System.out.println(array[0]);
System.out.println(aBreaker.getType());
You get the ClassCastException at runtime at the indicated position due to a cast of the array itself rather than one of its elements.
The same thing can also happen if you set the variable genericTypeArray to protected and use it from code that subclasses your generic class with a fixed type argument:
private static class C extends BrokenGenerics<A> {
public C(A... initArray) {
super(initArray);
}
public void printFirst() {
A[] result = genericTypeArray; // ClassCastException here!
System.out.println(result[0]);
}
}
To trigger the exception, add the following to you main method:
C cBreaker = new C(new A("1"));
cBreaker.printFirst();
breakThis(cBreaker);
cBreaker.printFirst();
Imagine this case coming up in a bigger project... How on earth would you even begin to understand how that line of code could possible fail?!? :) Especially since the stack trace might be of very little help trying to find the breakThis(...) call that is actually responsible for the error.
For more in-depth example cases, you can take a look at some tests I did a little while back.
shouldn't it throw a ClassCastException because I'm trying to pass a B[] to a method that expects an A[]?
No. As this post explains, your invocation of setArray in
public static boolean breakThis(BrokenGenerics any) {
any.setArray(new B[]{new B(2)});
return false;
}
is done on a reference expression of the raw type BrokenGenerics. When interacting with raw types, all corresponding generic parameters are erased. So setArray is actually expecting a Object[]. A B[] is a Object[].
why does it allow me to get() back the B?
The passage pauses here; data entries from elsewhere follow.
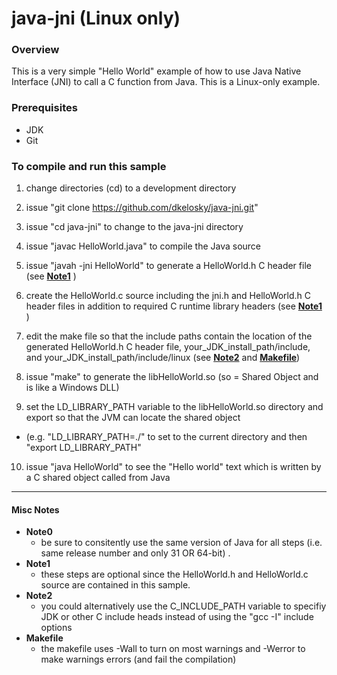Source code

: # java-jni (Linux only)

### Overview 
This is a very simple "Hello World" example of how to use Java Native Interface (JNI) to call a C function from Java.  This is a Linux-only example.

### Prerequisites 
* JDK 
* Git

### To compile and run this sample 

1. change directories (cd) to a development directory

2. issue "git clone https://github.com/dkelosky/java-jni.git"

3. issue "cd java-jni" to change to the java-jni directory

4. issue "javac HelloWorld.java" to compile the Java source

5. issue "javah -jni HelloWorld" to generate a HelloWorld.h C header file (see [**Note1**](#misc-notes) )

6. create the HelloWorld.c source including the jni.h and HelloWorld.h C header files in addition to required C runtime library headers (see [**Note1**](#misc-notes) )

7. edit the make file so that the include paths contain the location of the generated HelloWorld.h C header file, your_JDK_install_path/include, and your_JDK_install_path/include/linux (see [**Note2**](#misc-notes) and [**Makefile**](#misc-notes))

8. issue "make" to generate the libHelloWorld.so (so = Shared Object and is like a Windows DLL)

9. set the LD_LIBRARY_PATH variable to the libHelloWorld.so directory and export so that the JVM can locate the shared object
  * (e.g. "LD_LIBRARY_PATH=./" to set to the current directory and then "export LD_LIBRARY_PATH"

10. issue "java HelloWorld" to see the "Hello world" text which is written by a C shared object called from Java

---

#### Misc Notes

* **Note0**
  * be sure to consitently use the same version of Java for all steps (i.e. same release number and only 31 OR 64-bit) .
* **Note1** 
  * these steps are optional since the HelloWorld.h and HelloWorld.c source are contained in this sample.
* **Note2** 
  * you could alternatively use the C_INCLUDE_PATH variable to specifiy JDK or other C include heads instead of using the "gcc -I" include options
* **Makefile** 
  * the makefile uses -Wall to turn on most warnings and -Werror to make warnings errors (and fail the compilation)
Assuming you're asking about this
System.out.println(aBreaker.get(0));
PrintStream#println(Object) expects an Object, not an A. As such, there is no reason for the compiler to insert a cast here. Since there is no cast, there is no ClassCastException.
If you had instead done
A a = aBreaker.get(0);
or had a method like
void println(A a) {}
...
println(aBreaker.get(0));
then these would cause ClassCastException. In other words, the compiler will insert a cast (checkcast) anywhere a type needs to be converted from a generic type parameter. That was not the case with PrintStream#println.
Similarly,
System.out.println(aBreaker.getType());
doesn't even involve the generic parameter declared in BrokenGenerics
public Class getType() {...}
and also returns a value of the raw type Class. The compiler has no reason to add a checkcast to A.